Jaguares are working with Amnesty International on a campaign called Justice for the Women of Juárez and Chihuahua. The group hopes to pressure the Mexican government into stopping the killings and solving the murders. In an earlier interview, Hernández explained, “We want to keep applying pressure and get some justice. It has become a catastrophe, almost a genocide.”

The other songs on the new CD are equally solid. Unlike the band’s previous album, an all-acoustic collection of Jaguares and Caifanes songs called El Primer Instinto, the new album returns to the band’s electric sound, though Hernández says the band made some production changes. For one thing, the band and its longtime producer, Adrian Belew (guitarist for King Crimson, David Bowie and others), recorded in Nashville.

“Everything was different this time,” he says. “The exposure of the songs, the way the songs are built, the way we worked the guitars — all different. The rhythm section is worked entirely differently. It sounds very fresh. To me, it sounds like a band recording their first album.”

On the first cut, “Bruja Canibal” (“Cannibal Witch”), Hernández sings in Spanish, “Show me where the world breathes from/I need its air to kiss you.” Ever the romantic, he writes of love as though it could cure the world’s ills. He also writes with a poison pen. In the final track, “Está Muy Claro” (“It’s All So Clear”), he writes of his disillusionment with the Mexican political system in much the way Steve Earle writes of his anger toward the Bush administration. “In my country, the system has lost itself,” sings Hernández. “Lost its belief, its autonomy; lost its peace/lost its history, its present; lost you.”

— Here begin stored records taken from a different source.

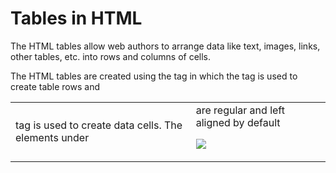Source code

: # Tables in HTML

The HTML tables allow web authors to arrange data like text, images, links, other tables, etc. into rows and columns of cells.

The HTML tables are created using the <table> tag in which the <tr> tag is used to create table rows and <td> tag is used to create data cells. The elements under <td> are regular and left aligned by default

![](https://www.mediumpedia.com/wp-content/uploads/2020/08/Create-Tables-in-HTML.png)
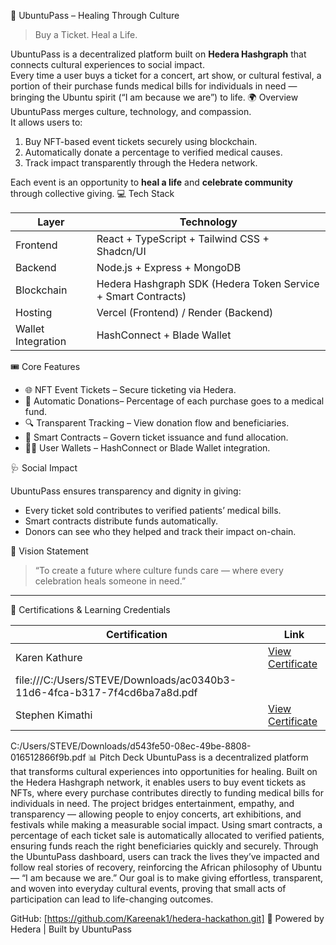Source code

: 
 🩵 UbuntuPass – Healing Through Culture
> Buy a Ticket. Heal a Life.

UbuntuPass is a decentralized platform built on **Hedera Hashgraph** that connects cultural experiences to social impact.  
Every time a user buys a ticket for a concert, art show, or cultural festival, a portion of their purchase funds medical bills for individuals in need — 
bringing the Ubuntu spirit (“I am because we are”) to life.
 🌍 Overview
UbuntuPass merges culture, technology, and compassion.  
It allows users to:
1. Buy NFT-based event tickets securely using blockchain.
2. Automatically donate a percentage to verified medical causes.
3. Track impact transparently through the Hedera network.

Each event is an opportunity to **heal a life** and **celebrate community** through collective giving.
💻 Tech Stack

| Layer | Technology |
|-------|-------------|
| Frontend | React + TypeScript + Tailwind CSS + Shadcn/UI |
| Backend | Node.js + Express + MongoDB |
| Blockchain | Hedera Hashgraph SDK (Hedera Token Service + Smart Contracts) |
| Hosting | Vercel (Frontend) / Render (Backend) |
| Wallet Integration | HashConnect + Blade Wallet |

🎟️ Core Features

* 🌐 NFT Event Tickets – Secure ticketing via Hedera.
* 💖 Automatic Donations– Percentage of each purchase goes to a medical fund.
* 🔍 Transparent Tracking – View donation flow and beneficiaries.
* 🧠 Smart Contracts – Govern ticket issuance and fund allocation.
* 🧍‍♂️ User Wallets – HashConnect or Blade Wallet integration.



 🩺 Social Impact

UbuntuPass ensures transparency and dignity in giving:

* Every ticket sold contributes to verified patients’ medical bills.
* Smart contracts distribute funds automatically.
* Donors can see who they helped and track their impact on-chain.


 🎯 Vision Statement

> “To create a future where culture funds care — where every celebration heals someone in need.”

---

🪪 Certifications & Learning Credentials

| Certification                                | Link                                                           |
| -------------------------------------------- | -------------------------------------------------------------- |
| Karen Kathure           | [View Certificate]( https://hashgraphdev.com/courses/hashgraph-developer-course)   
file:///C:/Users/STEVE/Downloads/ac0340b3-11d6-4fca-b317-7f4cd6ba7a8d.pdf                 |
| Stephen Kimathi         |[View Certificate]( https://hashgraphdev.com/courses/hashgraph-developer-course)   
C:/Users/STEVE/Downloads/d543fe50-08ec-49be-8808-016512866f9b.pdf 
📊 Pitch Deck
UbuntuPass is a decentralized platform that transforms cultural experiences into opportunities for healing. Built on the Hedera Hashgraph network, it enables users to buy event tickets as NFTs, where every purchase contributes directly to funding medical bills for individuals in need. The project bridges entertainment, empathy, and transparency — allowing people to enjoy concerts, art exhibitions, and festivals while making a measurable social impact. Using smart contracts, a percentage of each ticket sale is automatically allocated to verified patients, ensuring funds reach the right beneficiaries quickly and securely. Through the UbuntuPass dashboard, users can track the lives they’ve impacted and follow real stories of recovery, reinforcing the African philosophy of Ubuntu — “I am because we are.” Our goal is to make giving effortless, transparent, and woven into everyday cultural events, proving that small acts of participation can lead to life-changing outcomes.

GitHub: [https://github.com/Kareenak1/hedera-hackathon.git] 
💙 Powered by Hedera | Built by UbuntuPass
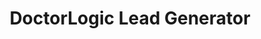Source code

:---
layout: components
title: DoctorLogic Lead Generator
description: "With Opportunities, you can track all incoming inquiries - phone calls, form submissions, chats, and more. Receive real-time alerts as your leads come in."
meta_image: "/img/meta/social-reputation.jpg"
gsap: true
custom_js: lead-generator
page_class:
 - class: lead-generator
product: "lead generator"
permalink: "/products/lead-generator"
hs_form_id: "75c57a13-9090-4db1-acd0-be51d1a76f7e"
next_page: success-insights
page_sections:
- component: hero-1
  component_css: hero
  class: hero-sample
  headline: "Manage Your Patient Leads"
  text: "Every website lead is a chance to see a new patient, book a new consultation, or connect with your existing patients. With our lead generation dashboard you can manage every conversation that comes from your website."
  btn:
  img: "/img/products/lead-generator/hero-img.svg"
- component: image-group
  component_css: image-group
  class: lead-generator__image-group--1
  headline: "One home for all your website leads"
  text: "With Opportunities, you can track all incoming inquiries - phone calls, form submissions, chats, and more. Receive real-time alerts as your leads come in."
  items:
  - class: image-group__image--1
    svg: true
    src: opportunities-mock
    alt-text: "Facebook Reviews"
  - class: image-group__image--2
    headline: Email Leads
    text: View website form submissions so your team can follow up
  - class: image-group__image--3
    headline: Phone Leads
    text: See who called, when they called, and have the ability to listen to conversations
  - class: image-group__image--4
    headline: Chat Leads
    text: Review every website chat transaction and decide which ones are qualified      
- component: callout-headline
  component_css: callout-headline
  class: callout-headline__leads
  headline: "<span>74%</span> of companies say converting leads into customers is their top priority"
  source: "HubSpot"
- component: feature-1
  headline: "Secure Call Monitoring"
  class: social-reputation__feature--1
  text: "Knowing why customers and patient leads are calling is one thing, but finding out exactly what’s occurring on each call is even more powerful. Securely listen to tracked phone call leads to improve phone handling processes, schedule more appointments, enhance the patient experience, and optimize marketing spend."
  img: "/img/products/lead-generator/secure-call.jpg"
  img_alignment: "Right"
- component: feature-1
  component_css: feature
  class: social-reputation__feature--2
  headline: "Identify Marketing Success"
  text: "Receive clarity on which marketing sources are driving true opportunities to your practice and also which pages of your medical website are converting visitors into patients. Our dashboard makes it easy for  you to export all data into a CSV and upload to your practice management system or EMR."
  img: "/img/products/lead-generator/optimized-marketing.jpg"
  img_alignment: "Left"
---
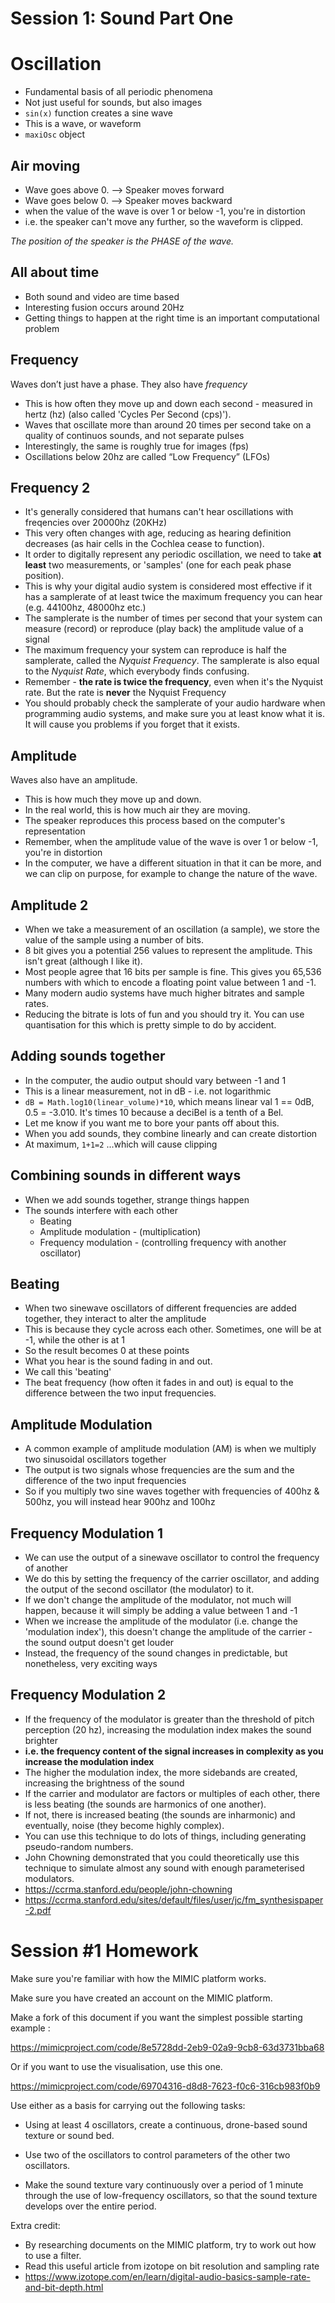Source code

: # Session 1: Sound Part One

# Oscillation

- Fundamental basis of all periodic phenomena
- Not just useful for sounds, but also images
- `sin(x)` function creates a sine wave
- This is a wave, or waveform
- `maxiOsc` object

## Air moving

- Wave goes above 0. --> Speaker moves forward
- Wave goes below 0. --> Speaker moves backward
- when the value of the wave is over 1 or below -1, you're in distortion
- i.e. the speaker can't move any further, so the waveform is clipped.

_The position of the speaker is the PHASE of the wave._

## All about time

- Both sound and video are time based
- Interesting fusion occurs around 20Hz
- Getting things to happen at the right time is an important computational problem

## Frequency

Waves don’t just have a phase. They also have _frequency_

- This is how often they move up and down each second - measured in hertz (hz) (also called 'Cycles Per Second (cps)').
- Waves that oscillate more than around 20 times per second take on a quality of continuos sounds, and not separate pulses
- Interestingly, the same is roughly true for images (fps)
- Oscillations below 20hz are called “Low Frequency” (LFOs)

## Frequency 2

- It's generally considered that humans can't hear oscillations with freqencies over 20000hz (20KHz)
- This very often changes with age, reducing as hearing definition decreases (as hair cells in the Cochlea cease to function).
- It order to digitally represent any periodic oscillation, we need to take **at least** two measurements, or 'samples' (one for each peak phase position).
- This is why your digital audio system is considered most effective if it has a samplerate of at least twice the maximum frequency you can hear (e.g. 44100hz, 48000hz etc.)
- The samplerate is the number of times per second that your system can measure (record) or reproduce (play back) the amplitude value of a signal
- The maximum frequency your system can reproduce is half the samplerate, called the _Nyquist Frequency_. The samplerate is also equal to the _Nyquist Rate_, which everybody finds confusing.
- Remember - **the rate is twice the frequency**, even when it's the Nyquist rate. But the rate is **never** the Nyquist Frequency
- You should probably check the samplerate of your audio hardware when programming audio systems, and make sure you at least know what it is. It will cause you problems if you forget that it exists.

## Amplitude

Waves also have an amplitude.

- This is how much they move up and down.
- In the real world, this is how much air they are moving.
- The speaker reproduces this process based on the computer's representation
- Remember, when the amplitude value of the wave is over 1 or below -1, you're in distortion
- In the computer, we have a different situation in that it can be more, and we can clip on purpose, for example to change the nature of the wave.

## Amplitude 2

- When we take a measurement of an oscillation (a sample), we store the value of the sample using a number of bits.
- 8 bit gives you a potential 256 values to represent the amplitude. This isn't great (although I like it).
- Most people agree that 16 bits per sample is fine. This gives you 65,536 numbers with which to encode a floating point value between 1 and -1.
- Many modern audio systems have much higher bitrates and sample rates.
- Reducing the bitrate is lots of fun and you should try it. You can use quantisation for this which is pretty simple to do by accident.

## Adding sounds together

- In the computer, the audio output should vary between -1 and 1
- This is a linear measurement, not in dB - i.e. not logarithmic
- `dB = Math.log10(linear_volume)*10`, which means linear val 1 == 0dB, 0.5 = -3.010. It's times 10 because a deciBel is a tenth of a Bel.
- Let me know if you want me to bore your pants off about this.
- When you add sounds, they combine linearly and can create distortion
- At maximum, `1+1=2` ...which will cause clipping

## Combining sounds in different ways

- When we add sounds together, strange things happen
- The sounds interfere with each other
  - Beating
  - Amplitude modulation - (multiplication)
  - Frequency modulation - (controlling frequency with another oscillator)
  
## Beating
- When two sinewave oscillators of different frequencies are added together, they interact to alter the amplitude
- This is because they cycle across each other. Sometimes, one will be at -1, while the other is at 1
- So the result becomes 0 at these points
- What you hear is the sound fading in and out.
- We call this 'beating'
- The beat frequency (how often it fades in and out) is equal to the difference between the two input frequencies.
  
## Amplitude Modulation

- A common example of amplitude modulation (AM) is when we multiply two sinusoidal oscillators together
- The output is two signals whose frequencies are the sum and the difference of the two input frequencies
- So if you multiply two sine waves together with frequencies of 400hz & 500hz, you will instead hear 900hz and 100hz

## Frequency Modulation 1
- We can use the output of a sinewave oscillator to control the frequency of another
- We do this by setting the frequency of the carrier oscillator, and adding the output of the second oscillator (the modulator) to it.
- If we don't change the amplitude of the modulator, not much will happen, because it will simply be adding a value between 1 and -1
- When we increase the amplitude of the modulator (i.e. change the 'modulation index'), this doesn't change the amplitude of the carrier - the sound output doesn't get louder
- Instead, the frequency of the sound changes in predictable, but nonetheless, very exciting ways
## Frequency Modulation 2
- If the frequency of the modulator is greater than the threshold of pitch perception (20 hz), increasing the modulation index makes the sound brighter
- **i.e. the frequency content of the signal increases in complexity as you increase the modulation index**
- The higher the modulation index, the more sidebands are created, increasing the brightness of the sound
- If the carrier and modulator are factors or multiples of each other, there is less beating (the sounds are harmonics of one another).
- If not, there is increased beating (the sounds are inharmonic) and eventually, noise (they become highly complex).
- You can use this technique to do lots of things, including generating pseudo-random numbers.
- John Chowning demonstrated that you could theoretically use this technique to simulate almost any sound with enough parameterised modulators.
- https://ccrma.stanford.edu/people/john-chowning
- https://ccrma.stanford.edu/sites/default/files/user/jc/fm_synthesispaper-2.pdf

# Session #1 Homework

Make sure you're familiar with how the MIMIC platform works.

Make sure you have created an account on the MIMIC platform.

Make a fork of this document if you want the simplest possible starting example :

https://mimicproject.com/code/8e5728dd-2eb9-02a9-9cb8-63d3731bba68

Or if you want to use the visualisation, use this one.

https://mimicproject.com/code/69704316-d8d8-7623-f0c6-316cb983f0b9

Use either as a basis for carrying out the following tasks:

- Using at least 4 oscillators, create a continuous, drone-based sound texture or sound bed.

- Use two of the oscillators to control parameters of the other two oscillators.

- Make the sound texture vary continuously over a period of 1 minute through the use of low-frequency oscillators, so that the sound texture develops over the entire period.

Extra credit:

- By researching documents on the MIMIC platform, try to work out how to use a filter.
- Read this useful article from izotope on bit resolution and sampling rate
- https://www.izotope.com/en/learn/digital-audio-basics-sample-rate-and-bit-depth.html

As the leading exponent of rock en Español, Hernández has plenty to say of the music’s future. “It’s a huge movement in Mexico. Right now, the surf sound is huge. There are all kinds of these underground movements. There was 100,000 people at one show on the Zocalo [Mexico City’s main square].” But like U.S. cities ruled by corporate radio, there are few outlets in Mexico where people can hear good, important music. In an earlier interview, Hernández complained, “Mexico City has 23 million people but no places to make concerts, no place to play.”

His anger over the dearth of good music venues fuels his anger over Mexico’s more important political issues. Discussing the city of Chiapas and the Zapatistas in southern Mexico, he patiently explains, “The most important thing is to recover human rights ... to assist people fighting for their rights, such as their right to vote.”

And so defines Jaguares: politics, music and magic, direct from the Mexican underground, with little help from mainstream radio.